[EXERCISE DATA]:
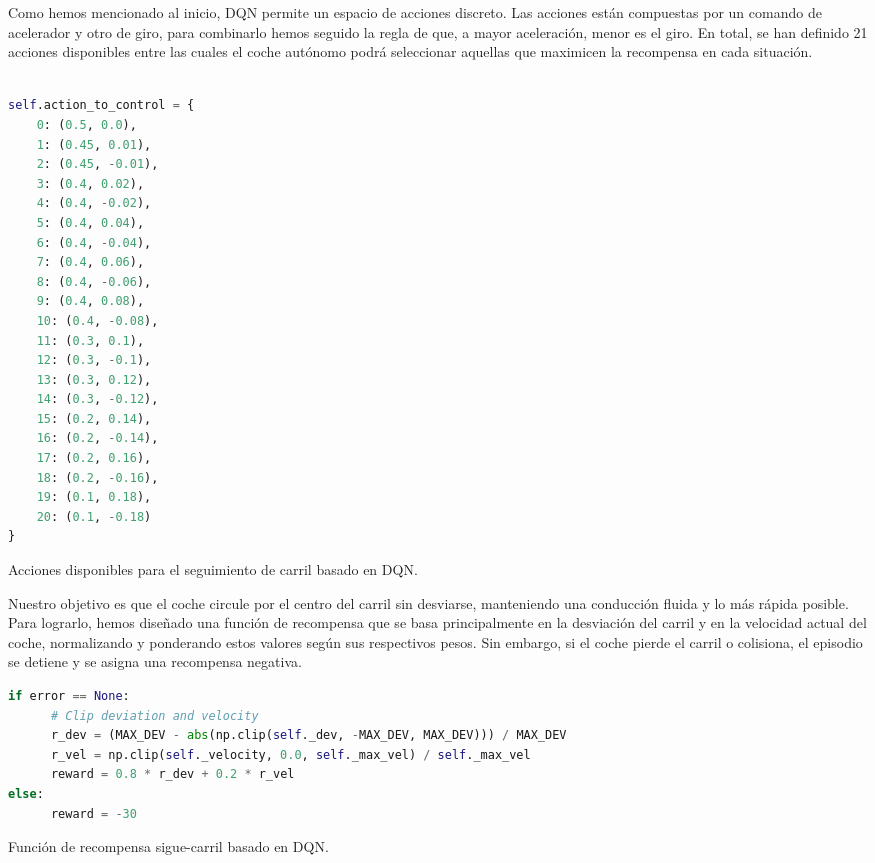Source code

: \newpage

Como hemos mencionado al inicio, \ac{DQN} permite un espacio de acciones discreto. Las acciones están compuestas por un comando de acelerador y otro de giro, para combinarlo hemos seguido la regla de que, a mayor aceleración, menor es el giro. En total, se han definido 21 acciones disponibles entre las cuales el coche autónomo podrá seleccionar aquellas que maximicen la recompensa en cada situación.

\begin{code}[h]
\begin{lstlisting}[language=Python]

self.action_to_control = {
    0: (0.5, 0.0),
    1: (0.45, 0.01), 
    2: (0.45, -0.01),
    3: (0.4, 0.02),
    4: (0.4, -0.02),
    5: (0.4, 0.04),
    6: (0.4, -0.04),
    7: (0.4, 0.06),
    8: (0.4, -0.06),
    9: (0.4, 0.08),
    10: (0.4, -0.08),
    11: (0.3, 0.1),
    12: (0.3, -0.1),
    13: (0.3, 0.12),
    14: (0.3, -0.12),
    15: (0.2, 0.14),
    16: (0.2, -0.14),
    17: (0.2, 0.16),
    18: (0.2, -0.16),
    19: (0.1, 0.18),
    20: (0.1, -0.18)
}
\end{lstlisting}
\caption[Acciones disponibles para el seguimiento de carril basado en \ac{DQN}]{Acciones disponibles para el seguimiento de carril basado en \ac{DQN}.}
\label{cod:acc_dqn}
\end{code}

Nuestro objetivo es que el coche circule por el centro del carril sin desviarse, manteniendo una conducción fluida y lo más rápida posible. Para lograrlo, hemos diseñado una función de recompensa que se basa principalmente en la desviación del carril y en la velocidad actual del coche, normalizando y ponderando estos valores según sus respectivos pesos. Sin embargo, si el coche pierde el carril o colisiona, el episodio se detiene y se asigna una recompensa negativa.

\begin{code}[h]
\begin{lstlisting}[language=Python]
if error == None:
      # Clip deviation and velocity
      r_dev = (MAX_DEV - abs(np.clip(self._dev, -MAX_DEV, MAX_DEV))) / MAX_DEV
      r_vel = np.clip(self._velocity, 0.0, self._max_vel) / self._max_vel
      reward = 0.8 * r_dev + 0.2 * r_vel
else:
      reward = -30
\end{lstlisting}
\caption[Función de recompensa sigue-carril basado en \ac{DQN}]{Función de recompensa sigue-carril basado en \ac{DQN}.}
\label{cod:rew_dqn}
\end{code}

[YOUR ASSIGNMENT]: Work out how many lines above contain "basado"; write only the number.

[TASK OUTPUT]: 2